İlla mutlu ya da mutsuz değİl!
- gizemakcakaya
- 19 Ağu 2024
- 1 dakikada okunur

Bir konuda anlaşalım!
Yası nolur yalnızca “negatif” duygu durumlarına indirgemeyelim.
Bu yaşam deneyimine haksızlık etmeyelim.
Altını açalım, geliştirelim, genişletelim, konuşalım.
Hep acı, hep hüzün, hep keder, hep ızdırapla özdeşleştirmeyelim.
Yasa duvar örmeyelim, kalıplara sokmayalım.
Yüzeysel algılarımızın içine hapsedip, yargılarımızla köreltmeyelim.
Yas, içinde sayısız duyguyu barındıran dalgalı bir deneyim. Tarifsiz mükâfatları var. Yaşama dair bin bir çeşit penceresinden sunduğu bakış açıları var.
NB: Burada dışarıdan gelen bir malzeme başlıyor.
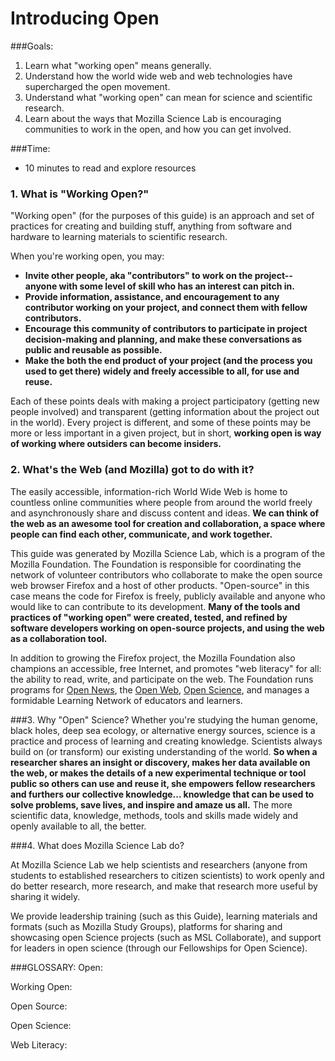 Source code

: # Introducing Open


###Goals: 

1. Learn what "working open" means generally.
2. Understand how the world wide web and web technologies have supercharged the open movement.
3. Understand what "working open" can mean for science and scientific research.
4. Learn about the ways that Mozilla Science Lab is encouraging communities to work in the open, and how you can get involved. 

###Time:
* 10 minutes to read and explore resources 

### 1. What is "Working Open?"
"Working open" (for the purposes of this guide) is an approach and set of practices for creating and building  stuff, anything from software and hardware to learning materials to scientific research. 

When you're working open, you may: 

* **Invite other people, aka "contributors" to work on the project-- anyone with some level of skill who has an interest can pitch in.**
* **Provide information, assistance, and encouragement to any contributor working on your project, and connect them with fellow contributors.**
* **Encourage this community of contributors to participate in project decision-making and planning, and make these conversations as public and reusable as possible.**
* **Make the both the end product of your project (and the process you used to get there) widely and freely accessible to all, for use and reuse.**

Each of these points deals with making a project participatory (getting new people involved) and transparent (getting information about the project out in the world). Every project is different, and some of these points may be more or less important in a given project, but in short, **working open is way of working where outsiders can become insiders.**


### 2. What's the Web (and Mozilla) got to do with it?
The easily accessible, information-rich World Wide Web is home to countless online communities where people from around the world freely and asynchronously share and discuss content and ideas. **We can think of the web as an awesome tool for creation and collaboration, a space where people can find each other, communicate, and work together.**

This guide was generated by Mozilla Science Lab, which is a program of the Mozilla Foundation. The Foundation is responsible for coordinating the network of volunteer contributors who collaborate to make the open source web browser Firefox and a host of other products. "Open-source" in this case means the code for Firefox is freely, publicly available and anyone who would like to can contribute to its development. **Many of the tools and practices of "working open" were created, tested, and refined by software developers working on open-source projects, and using the web as a collaboration tool.**

In addition to growing the Firefox project, the Mozilla Foundation also champions an accessible, free Internet, and promotes "web literacy" for all: the ability to read, write, and participate on the web. The Foundation runs programs for [Open News](https://opennews.org/), the [Open Web](https://advocacy.mozilla.org/open-web-fellows/), [Open Science](https://mozillascience.org/), and manages a formidable Learning Network of educators and learners.

###3. Why "Open" Science?
Whether you're studying the human genome, black holes, deep sea ecology, or alternative energy sources, science is a practice and process of learning and creating knowledge. Scientists always build on (or transform) our existing understanding of the world. **So when a researcher shares an insight or discovery, makes her data available on the web, or makes the details of a new experimental technique or tool public so others can use and reuse it, she empowers fellow researchers and furthers our collective knowledge... knowledge that can be used to solve problems, save lives, and inspire and amaze us all.** The more scientific data, knowledge, methods, tools and skills made widely and openly available to all, the better.  

###4. What does Mozilla Science Lab do?

At Mozilla Science Lab we help scientists and researchers (anyone from students to established researchers to citizen scientists) to work openly and do better research, more research, and make that research more useful by sharing it widely.  

We provide leadership training (such as this Guide), learning materials and formats (such as Mozilla Study Groups), platforms for sharing and showcasing open Science projects (such as MSL Collaborate), and support for leaders in open science (through our Fellowships for Open Science). 


###GLOSSARY:
Open:

Working Open:

Open Source: 

Open Science:

Web Literacy:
Mesela ben acıdan bahsederken aynı zamanda sonsuz bir şefkat ve minnet duygusundan da bahsediyorum. İçinde acı, şefkat, minnet barındıran bu deneyime ‘kötü’ diyebilir miyiz?
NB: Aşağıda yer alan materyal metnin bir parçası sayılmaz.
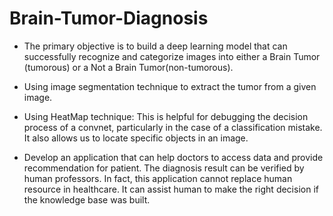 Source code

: # Brain-Tumor-Diagnosis
- The primary objective is to build a deep learning model that can successfully recognize and categorize images into either a Brain Tumor (tumorous) or a Not a Brain Tumor(non-tumorous).

- Using image segmentation technique to extract the tumor from a given image.

- Using HeatMap technique: This is helpful for debugging the decision process of a convnet, particularly in the case of a classification mistake. It also allows us to locate specific objects in an image.

- Develop an application that can help doctors to access data and provide recommendation for patient. The diagnosis result can be verified by human professors. In fact, this application cannot replace human resource in healthcare. It can assist human to make the right decision if the knowledge base was built.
Mesela ben kahkahalarla güler, dans ederken bedenimde hapsolmuş dayanılmaz ızdırabı da deneyimliyorum. İçinde kahkaha, dans, ızdırap barındıran bu deneyime ‘iyi’ diyebilir miyiz?
Yaşamı besleyen şey salt deneyimin kendisi. Onu hafifleten şey ise hayatın getirdiklerini iyi - kötü diye etiketlemeden, gel / git diye ayrıştırmadan hakkını vererek yaşamak.
Acı geldiğinde acıyı, neşe geldiğinde neşeyi yaşamak. Ve her ne geliyorsa o an, onu yaşamak. İlla mutlu ya da mutsuz değil, aynı anda her hâle kucak açabilmek.
Yani dostlar, diyeceğim o ki;
Benim gülüşümde keder, kederimde coşku, coşkumda yas, yasımda aşk saklı.
Ben hepsiyim, hepsi benim. Ve iyi ki!